(Saved data entries)
▬▬▬

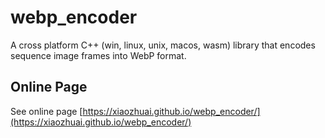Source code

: # webp_encoder

A cross platform C++ (win, linux, unix, macos, wasm) library that encodes sequence image frames into WebP format.

## Online Page

See online page [https://xiaozhuai.github.io/webp_encoder/](https://xiaozhuai.github.io/webp_encoder/)

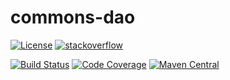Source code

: # commons-dao

[![License](https://img.shields.io/badge/License-Apache%202.0-blue.svg)](https://opensource.org/licenses/Apache-2.0)
[![stackoverflow](https://img.shields.io/badge/reportportal-stackoverflow-orange.svg?style=flat)](http://stackoverflow.com/questions/tagged/reportportal)

[![Build Status](https://travis-ci.org/reportportal/commons-dao.svg?branch=postgres-migration)](https://travis-ci.org/reportportal/commons-dao)
[![Code Coverage](https://codecov.io/gh/reportportal/commons-dao/branch/postgres-migration/graphs/badge.svg)](https://codecov.io/gh/reportportal/commons-dao/branch/postgres-migration)
[![Maven Central](https://img.shields.io/maven-central/v/com.epam.reportportal/commons-dao.svg?label=Maven%20Central)](https://search.maven.org/search?q=g:%22com.epam.reportportal%22%20AND%20a:%22commons-dao%22)
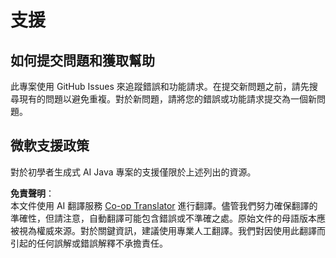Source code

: <!--
CO_OP_TRANSLATOR_METADATA:
{
  "original_hash": "b8ef73cc49dec68e2c885ee9df545129",
  "translation_date": "2025-07-21T15:59:30+00:00",
  "source_file": "SUPPORT.md",
  "language_code": "tw"
}
-->
# 支援

## 如何提交問題和獲取幫助  

此專案使用 GitHub Issues 來追蹤錯誤和功能請求。在提交新問題之前，請先搜尋現有的問題以避免重複。對於新問題，請將您的錯誤或功能請求提交為一個新問題。

## 微軟支援政策  

對於初學者生成式 AI Java 專案的支援僅限於上述列出的資源。

**免責聲明**：  
本文件使用 AI 翻譯服務 [Co-op Translator](https://github.com/Azure/co-op-translator) 進行翻譯。儘管我們努力確保翻譯的準確性，但請注意，自動翻譯可能包含錯誤或不準確之處。原始文件的母語版本應被視為權威來源。對於關鍵資訊，建議使用專業人工翻譯。我們對因使用此翻譯而引起的任何誤解或錯誤解釋不承擔責任。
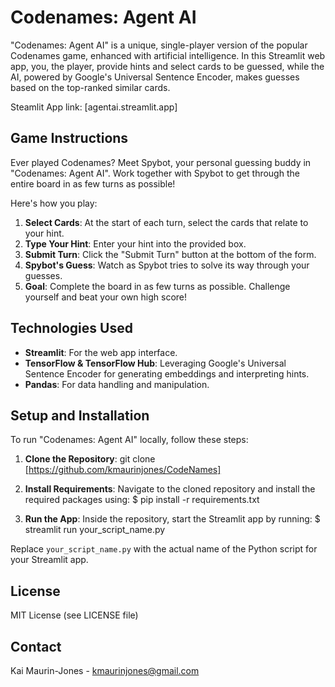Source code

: # Codenames: Agent AI

"Codenames: Agent AI" is a unique, single-player version of the popular Codenames game, enhanced with artificial intelligence. In this Streamlit web app, you, the player, provide hints and select cards to be guessed, while the AI, powered by Google's Universal Sentence Encoder, makes guesses based on the top-ranked similar cards.

Steamlit App link: [agentai.streamlit.app]

## Game Instructions

Ever played Codenames? Meet Spybot, your personal guessing buddy in "Codenames: Agent AI". Work together with Spybot to get through the entire board in as few turns as possible!

Here's how you play:

1. **Select Cards**: At the start of each turn, select the cards that relate to your hint.
2. **Type Your Hint**: Enter your hint into the provided box.
3. **Submit Turn**: Click the "Submit Turn" button at the bottom of the form.
4. **Spybot's Guess**: Watch as Spybot tries to solve its way through your guesses.
5. **Goal**: Complete the board in as few turns as possible. Challenge yourself and beat your own high score!

## Technologies Used

- **Streamlit**: For the web app interface.
- **TensorFlow & TensorFlow Hub**: Leveraging Google's Universal Sentence Encoder for generating embeddings and interpreting hints.
- **Pandas**: For data handling and manipulation.

## Setup and Installation

To run "Codenames: Agent AI" locally, follow these steps:

1. **Clone the Repository**:
git clone [https://github.com/kmaurinjones/CodeNames]


2. **Install Requirements**:
Navigate to the cloned repository and install the required packages using:
$ pip install -r requirements.txt


3. **Run the App**:
Inside the repository, start the Streamlit app by running:
$ streamlit run your_script_name.py


Replace `your_script_name.py` with the actual name of the Python script for your Streamlit app.

## License

MIT License (see LICENSE file)

## Contact

Kai Maurin-Jones - kmaurinjones@gmail.com
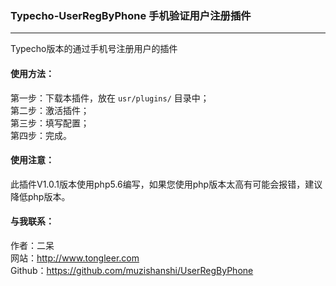 ### Typecho-UserRegByPhone 手机验证用户注册插件
---

Typecho版本的通过手机号注册用户的插件

#### 使用方法：
第一步：下载本插件，放在 `usr/plugins/` 目录中；<br />
第二步：激活插件；<br />
第三步：填写配置；<br />
第四步：完成。

#### 使用注意：
此插件V1.0.1版本使用php5.6编写，如果您使用php版本太高有可能会报错，建议降低php版本。

#### 与我联系：
作者：二呆<br />
网站：http://www.tongleer.com<br />
Github：https://github.com/muzishanshi/UserRegByPhone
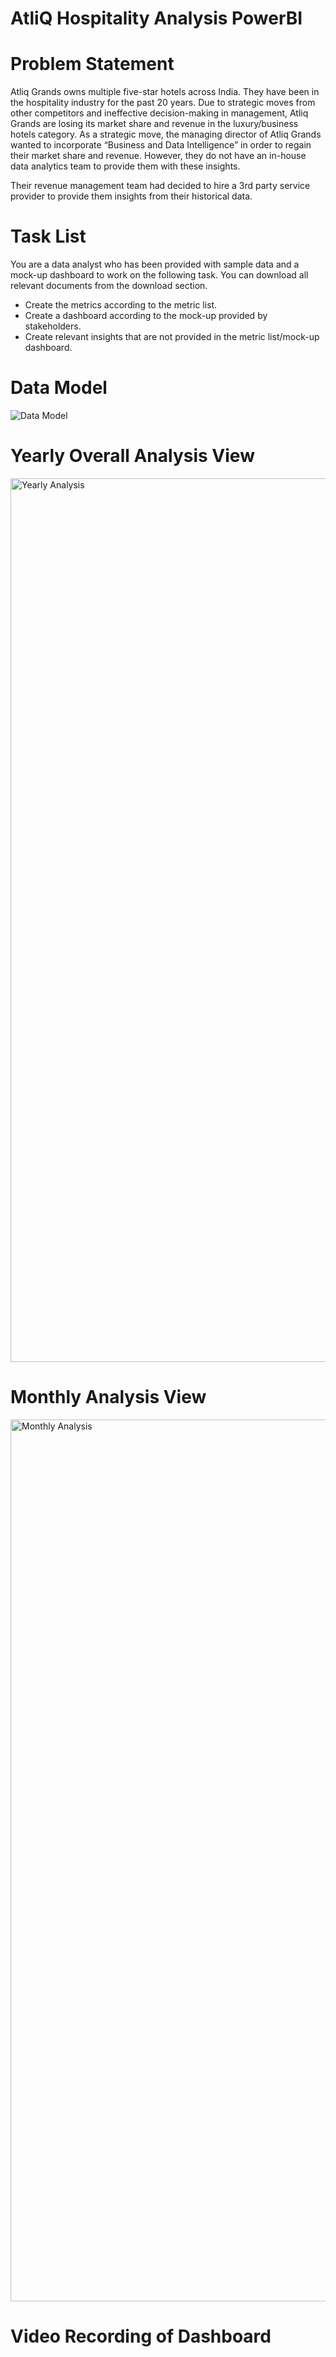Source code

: # AtliQ Hospitality Analysis PowerBI

# Problem Statement

Atliq Grands owns multiple five-star hotels across India. They have been in the hospitality industry for the past 20 years. Due to strategic moves from other competitors and ineffective decision-making in management, Atliq Grands are losing its market share and revenue in the luxury/business hotels category. As a strategic move, the managing director of Atliq Grands wanted to incorporate “Business and Data Intelligence” in order to regain their market share and revenue. However, they do not have an in-house data analytics team to provide them with these insights.

Their revenue management team had decided to hire a 3rd party service provider to provide them insights from their historical data.

# Task List
You are a data analyst who has been provided with sample data and a mock-up dashboard to work on the following task. You can download all relevant documents from the download section.

* Create the metrics according to the metric list.
* Create a dashboard according to the mock-up provided by stakeholders.
* Create relevant insights that are not provided in the metric list/mock-up dashboard.

# Data Model

![Data Model](https://user-images.githubusercontent.com/29759531/200157393-e38ca735-39de-4168-9cfd-e62764a9043c.PNG)

# Yearly Overall Analysis View

<img width="1414" alt="Yearly Analysis" src="https://user-images.githubusercontent.com/29759531/200158424-689694c9-c0e5-4eaf-9da8-d7e7b0a6f980.png">

# Monthly Analysis View

<img width="1411" alt="Monthly Analysis" src="https://user-images.githubusercontent.com/29759531/200158487-11c38479-b28c-4ea8-aa94-1ef934ca268f.png">

# Video Recording of Dashboard

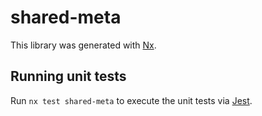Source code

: # shared-meta

This library was generated with [Nx](https://nx.dev).

## Running unit tests

Run `nx test shared-meta` to execute the unit tests via [Jest](https://jestjs.io).
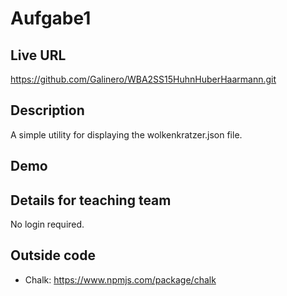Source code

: # Aufgabe1

## Live URL
<https://github.com/Galinero/WBA2SS15HuhnHuberHaarmann.git>

## Description
A simple utility for displaying the wolkenkratzer.json file.

## Demo


## Details for teaching team
No login required.



## Outside code
* Chalk: https://www.npmjs.com/package/chalk
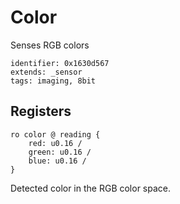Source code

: # Color

Senses RGB colors

    identifier: 0x1630d567
    extends: _sensor
    tags: imaging, 8bit

## Registers

    ro color @ reading {
        red: u0.16 /
        green: u0.16 /
        blue: u0.16 /
    }

Detected color in the RGB color space.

▬▬▬

▶ **Work to complete**: Above are records; repeat only the lines from the line with "install -r requirements.txt" through the line with "# Problem Statement", and leave pictures out.

▶ **Response**:
$ pip install -r requirements.txt


3. **Run the App**:
Inside the repository, start the Streamlit app by running:
$ streamlit run your_script_name.py


Replace `your_script_name.py` with the actual name of the Python script for your Streamlit app.

## License

MIT License (see LICENSE file)

## Contact

Kai Maurin-Jones - kmaurinjones@gmail.com
 ### Typecho-UserRegByPhone 手机验证用户注册插件
---

Typecho版本的通过手机号注册用户的插件

#### 使用方法：
第一步：下载本插件，放在 `usr/plugins/` 目录中；<br />
第二步：激活插件；<br />
第三步：填写配置；<br />
第四步：完成。

#### 使用注意：
此插件V1.0.1版本使用php5.6编写，如果您使用php版本太高有可能会报错，建议降低php版本。

#### 与我联系：
作者：二呆<br />
网站：http://www.tongleer.com<br />
Github：https://github.com/muzishanshi/UserRegByPhone
Source code

: # AtliQ Hospitality Analysis PowerBI

# Problem Statement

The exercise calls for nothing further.